Australia's government has voted in favor of recognizing gay and lesbian unions but stopped short of endorsing gay marriage, the AFP reported.

Labour Party leaders voted on Saturday on a watered-down resolution calling for the legalization of gay marriage in the former British colony.

The amended resolution calls for the development of a system that parallels marriage for gay couples, but is not a law. It is being compared to Vermont's now-scrapped civil union law. Vermont legalized gay marriage this year, leaving Australians hopeful that recognition of gay unions will lead to the eventual legalization of gay marriage.

Thousands of gay marriage supporters took to the streets to protest the move. About 2,000 marched in Sydney chanting “gay, straight, black or white, marriage is a civil right,” the New York Times reported.

“Of course, we are disappointed there has not been a movement forward on gay marriage,” activist Corey Irlam told the paper.

Prime Minister Kevin Rudd reiterated last week his long-standing opposition to granting gay men and lesbians the right to marry.
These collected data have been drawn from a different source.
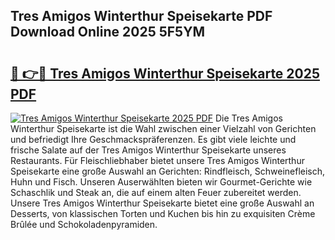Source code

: ## Tres Amigos Winterthur Speisekarte PDF Download Online 2025 5F5YM

# <h2><a href="http://gc63g0u.nevu.top/?p=Tres+Amigos+Winterthur+Speisekarte">🔗 👉🔴 Tres Amigos Winterthur Speisekarte 2025 PDF</a></h2>

[![Tres Amigos Winterthur Speisekarte 2025 PDF](https://i.imgur.com/dBaPXMq.png)](http://gc63g0u.nevu.top/?p=Tres+Amigos+Winterthur+Speisekarte)
Die Tres Amigos Winterthur Speisekarte ist die Wahl zwischen einer Vielzahl von Gerichten und befriedigt Ihre Geschmackspräferenzen. Es gibt viele leichte und frische Salate auf der Tres Amigos Winterthur Speisekarte unseres Restaurants. Für Fleischliebhaber bietet unsere Tres Amigos Winterthur Speisekarte eine große Auswahl an Gerichten: Rindfleisch, Schweinefleisch, Huhn und Fisch. Unseren Auserwählten bieten wir Gourmet-Gerichte wie Schaschlik und Steak an, die auf einem alten Feuer zubereitet werden. Unsere Tres Amigos Winterthur Speisekarte bietet eine große Auswahl an Desserts, von klassischen Torten und Kuchen bis hin zu exquisiten Crème Brûlée und Schokoladenpyramiden.
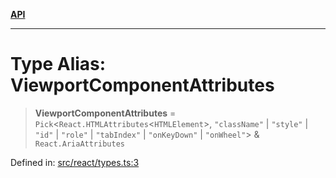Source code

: [**API**](../../API.md)

***

# Type Alias: ViewportComponentAttributes

> **ViewportComponentAttributes** = `Pick`\<`React.HTMLAttributes`\<`HTMLElement`\>, `"className"` \| `"style"` \| `"id"` \| `"role"` \| `"tabIndex"` \| `"onKeyDown"` \| `"onWheel"`\> & `React.AriaAttributes`

Defined in: [src/react/types.ts:3](https://github.com/inokawa/virtua/blob/3489326d86582a5e93a5773f522c17ad61899945/src/react/types.ts#L3)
Rudd's government, however, is credited for approving a raft of pro-gay legislation.

A majority of Australians (60%) support gay marriage, according to a recent poll.

The issue of gay marriage was a hot topic around the globe this week. Albania's prime minister announced on Thursday that his conservative right-wing party will introduce a gay marriage bill in the fall. Portugal's Constitutional Court refused to strike down the country's gay marriage ban on Friday. Advocates, however, called the split 3-2 decision indication that the country was moving in the right direction. And Portugal's prime minister has also promised to introduce a gay marriage bill if re-elected next month.